- Exercise -
Using the data below, return all lines in which "образом" appears.

____ Data provided

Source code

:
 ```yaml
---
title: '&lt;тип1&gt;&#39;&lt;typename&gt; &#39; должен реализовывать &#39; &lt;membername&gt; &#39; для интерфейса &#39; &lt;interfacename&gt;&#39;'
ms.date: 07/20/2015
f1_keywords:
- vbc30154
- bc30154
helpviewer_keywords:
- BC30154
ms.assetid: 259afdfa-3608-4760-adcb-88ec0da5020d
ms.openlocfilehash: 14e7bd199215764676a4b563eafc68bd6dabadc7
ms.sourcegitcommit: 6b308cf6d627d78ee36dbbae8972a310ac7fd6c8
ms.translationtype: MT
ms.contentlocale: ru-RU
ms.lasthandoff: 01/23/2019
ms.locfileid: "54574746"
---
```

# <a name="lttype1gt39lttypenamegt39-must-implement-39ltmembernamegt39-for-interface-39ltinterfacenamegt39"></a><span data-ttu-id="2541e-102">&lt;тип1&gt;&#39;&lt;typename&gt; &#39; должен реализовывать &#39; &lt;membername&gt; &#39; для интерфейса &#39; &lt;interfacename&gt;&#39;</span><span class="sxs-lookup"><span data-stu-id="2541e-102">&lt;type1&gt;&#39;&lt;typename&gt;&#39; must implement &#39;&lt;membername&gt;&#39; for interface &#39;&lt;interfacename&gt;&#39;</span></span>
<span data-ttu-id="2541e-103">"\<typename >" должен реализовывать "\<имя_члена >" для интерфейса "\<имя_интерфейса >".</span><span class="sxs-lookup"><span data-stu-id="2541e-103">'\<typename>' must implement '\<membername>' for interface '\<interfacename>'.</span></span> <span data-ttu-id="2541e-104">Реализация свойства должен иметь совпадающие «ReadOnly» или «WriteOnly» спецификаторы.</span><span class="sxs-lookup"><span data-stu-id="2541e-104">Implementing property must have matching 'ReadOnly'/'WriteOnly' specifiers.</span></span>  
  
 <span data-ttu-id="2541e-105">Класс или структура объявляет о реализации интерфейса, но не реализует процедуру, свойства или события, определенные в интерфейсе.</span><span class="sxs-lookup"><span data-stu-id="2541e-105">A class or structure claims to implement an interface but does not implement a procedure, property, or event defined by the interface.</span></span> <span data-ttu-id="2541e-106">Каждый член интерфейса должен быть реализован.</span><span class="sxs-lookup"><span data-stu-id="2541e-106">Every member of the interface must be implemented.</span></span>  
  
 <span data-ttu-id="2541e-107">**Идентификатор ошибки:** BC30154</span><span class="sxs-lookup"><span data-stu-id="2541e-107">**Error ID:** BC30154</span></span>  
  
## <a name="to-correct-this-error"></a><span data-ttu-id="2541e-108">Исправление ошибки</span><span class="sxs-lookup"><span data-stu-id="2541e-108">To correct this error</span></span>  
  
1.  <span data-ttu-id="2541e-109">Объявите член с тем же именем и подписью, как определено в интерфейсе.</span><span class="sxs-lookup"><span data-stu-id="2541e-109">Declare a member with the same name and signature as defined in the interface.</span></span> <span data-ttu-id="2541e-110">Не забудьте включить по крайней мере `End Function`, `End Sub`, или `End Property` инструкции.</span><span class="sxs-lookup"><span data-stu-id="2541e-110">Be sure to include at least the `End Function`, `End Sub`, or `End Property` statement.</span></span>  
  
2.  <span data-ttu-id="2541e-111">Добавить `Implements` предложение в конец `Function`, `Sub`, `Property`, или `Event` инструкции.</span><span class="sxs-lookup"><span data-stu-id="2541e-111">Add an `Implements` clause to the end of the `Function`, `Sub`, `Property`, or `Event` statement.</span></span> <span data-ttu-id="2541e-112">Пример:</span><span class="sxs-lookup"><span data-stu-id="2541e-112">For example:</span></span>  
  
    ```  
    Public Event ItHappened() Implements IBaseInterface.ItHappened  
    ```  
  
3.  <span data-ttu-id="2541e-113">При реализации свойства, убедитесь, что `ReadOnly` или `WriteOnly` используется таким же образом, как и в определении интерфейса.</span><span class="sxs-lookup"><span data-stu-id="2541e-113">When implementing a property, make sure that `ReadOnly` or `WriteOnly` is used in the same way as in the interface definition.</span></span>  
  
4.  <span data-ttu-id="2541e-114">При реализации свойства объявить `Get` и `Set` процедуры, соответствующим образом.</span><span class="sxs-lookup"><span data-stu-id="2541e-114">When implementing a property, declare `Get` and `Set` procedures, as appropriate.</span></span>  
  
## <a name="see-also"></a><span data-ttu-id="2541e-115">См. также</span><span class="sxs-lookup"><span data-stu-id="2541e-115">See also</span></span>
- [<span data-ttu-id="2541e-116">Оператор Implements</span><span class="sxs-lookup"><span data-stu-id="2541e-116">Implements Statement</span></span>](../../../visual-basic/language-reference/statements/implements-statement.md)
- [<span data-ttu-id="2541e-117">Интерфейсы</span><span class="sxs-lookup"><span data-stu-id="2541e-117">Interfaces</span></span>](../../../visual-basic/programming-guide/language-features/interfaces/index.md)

________

- Response for this exercise -
3.  <span data-ttu-id="2541e-113">При реализации свойства, убедитесь, что `ReadOnly` или `WriteOnly` используется таким же образом, как и в определении интерфейса.</span><span class="sxs-lookup"><span data-stu-id="2541e-113">When implementing a property, make sure that `ReadOnly` or `WriteOnly` is used in the same way as in the interface definition.</span></span>  
4.  <span data-ttu-id="2541e-114">При реализации свойства объявить `Get` и `Set` процедуры, соответствующим образом.</span><span class="sxs-lookup"><span data-stu-id="2541e-114">When implementing a property, declare `Get` and `Set` procedures, as appropriate.</span></span>  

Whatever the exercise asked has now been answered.